Lecturas y relecturas: la obra en prosa

Lustros

2000-2004

 

Bolívar Echeverría

La irrealidad de lo mirado
Da realidad a la mirada

Se ha dicho que la aparición de El laberinto de la soledad en 1950 no sólo se adelantó a los resultados de la investigación filosófica sobre “la peculiaridad ontológica de lo mexicano”, en la que se encontraban empeñados entonces muchos de los mejores talentos filosóficos del país, sino que la volvió en cierto modo superflua.

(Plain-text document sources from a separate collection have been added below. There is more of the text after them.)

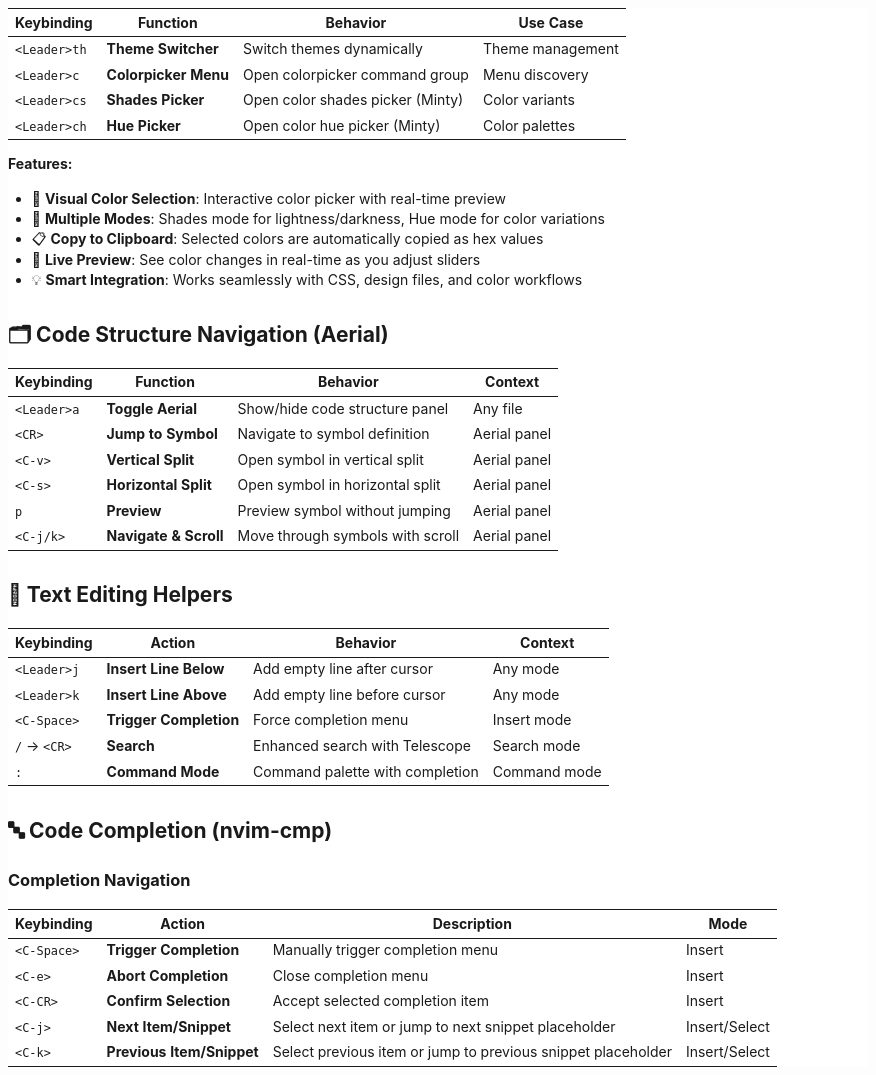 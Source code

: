 | Keybinding   | Function             | Behavior                        | Use Case         |
| ------------ | -------------------- | ------------------------------- | ---------------- |
| `<Leader>th` | **Theme Switcher**   | Switch themes dynamically       | Theme management |
| `<Leader>c`  | **Colorpicker Menu** | Open colorpicker command group  | Menu discovery   |
| `<Leader>cs` | **Shades Picker**    | Open color shades picker (Minty)| Color variants   |
| `<Leader>ch` | **Hue Picker**       | Open color hue picker (Minty)   | Color palettes   |

**Features:**
- 🎨 **Visual Color Selection**: Interactive color picker with real-time preview
- 🌈 **Multiple Modes**: Shades mode for lightness/darkness, Hue mode for color variations
- 📋 **Copy to Clipboard**: Selected colors are automatically copied as hex values
- 🎯 **Live Preview**: See color changes in real-time as you adjust sliders
- 💡 **Smart Integration**: Works seamlessly with CSS, design files, and color workflows

## 🗂️ Code Structure Navigation (Aerial)

| Keybinding   | Function             | Behavior                        | Context      |
| ------------ | -------------------- | ------------------------------- | ------------ |
| `<Leader>a`  | **Toggle Aerial**    | Show/hide code structure panel | Any file     |
| `<CR>`       | **Jump to Symbol**   | Navigate to symbol definition   | Aerial panel |
| `<C-v>`      | **Vertical Split**   | Open symbol in vertical split   | Aerial panel |
| `<C-s>`      | **Horizontal Split** | Open symbol in horizontal split | Aerial panel |
| `p`          | **Preview**          | Preview symbol without jumping  | Aerial panel |
| `<C-j/k>`    | **Navigate & Scroll**| Move through symbols with scroll | Aerial panel |

## 📝 Text Editing Helpers

| Keybinding   | Action                 | Behavior                        | Context      |
| ------------ | ---------------------- | ------------------------------- | ------------ |
| `<Leader>j`  | **Insert Line Below**  | Add empty line after cursor     | Any mode     |
| `<Leader>k`  | **Insert Line Above**  | Add empty line before cursor    | Any mode     |
| `<C-Space>`  | **Trigger Completion** | Force completion menu           | Insert mode  |
| `/` → `<CR>` | **Search**             | Enhanced search with Telescope  | Search mode  |
| `:`          | **Command Mode**       | Command palette with completion | Command mode |

## 🔤 Code Completion (nvim-cmp)

### Completion Navigation

| Keybinding   | Action                   | Description                          | Mode         |
| ------------ | ------------------------ | ------------------------------------ | ------------ |
| `<C-Space>`  | **Trigger Completion**   | Manually trigger completion menu     | Insert       |
| `<C-e>`      | **Abort Completion**     | Close completion menu               | Insert       |
| `<C-CR>`     | **Confirm Selection**    | Accept selected completion item      | Insert       |
| `<C-j>`      | **Next Item/Snippet**    | Select next item or jump to next snippet placeholder | Insert/Select |
| `<C-k>`      | **Previous Item/Snippet**| Select previous item or jump to previous snippet placeholder | Insert/Select |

Afirmar tal cosa implica suponer que la meta que perseguía la filosofía moderna, representada por esos filósofos, y la meta alcanzada por El laberinto… de Octavio Paz eran una y la misma —la dilucidación del “ser del mexicano”— y que, simplemente, este último supo alcanzarla antes que ella. Se trata, sin embargo, de una suposición que no se justifica. El “mexicano” que debía ser el tema del tratado filosófico y el “mexicano” que es el tema de El laberinto… se parecen, sin duda, a primera vista, pero son en verdad dos temas diferentes. Lo que sucede es que ese objeto similar pero sin embargo distinto sobre el que versaba el ensayo de Octavio Paz vino a ocupar el lugar de aquel otro objeto sobre el que los filósofos habían prometido un tratado a la opinión pública intelectual. Podría decirse que, con El laberinto…, el uso literario-ensayístico del discurso reflexivo salió “por sus fueros” y se reposesionó de la tematización, es decir, de la definición del teína de lo mexicano, que el discurso científico-filosófico amenazaba con tomar a su cargo frente a esa opinión pública. Podría decirse, incluso, que el modo “latinoamericano” o, si se quiere, “mexicano” de reflexionar, un modo más bien literario de hacerlo, se demostró más ágil y atinado para hablar de lo mexicano que el modo científico-filosófico, venido casi directamente de Alemania.[1]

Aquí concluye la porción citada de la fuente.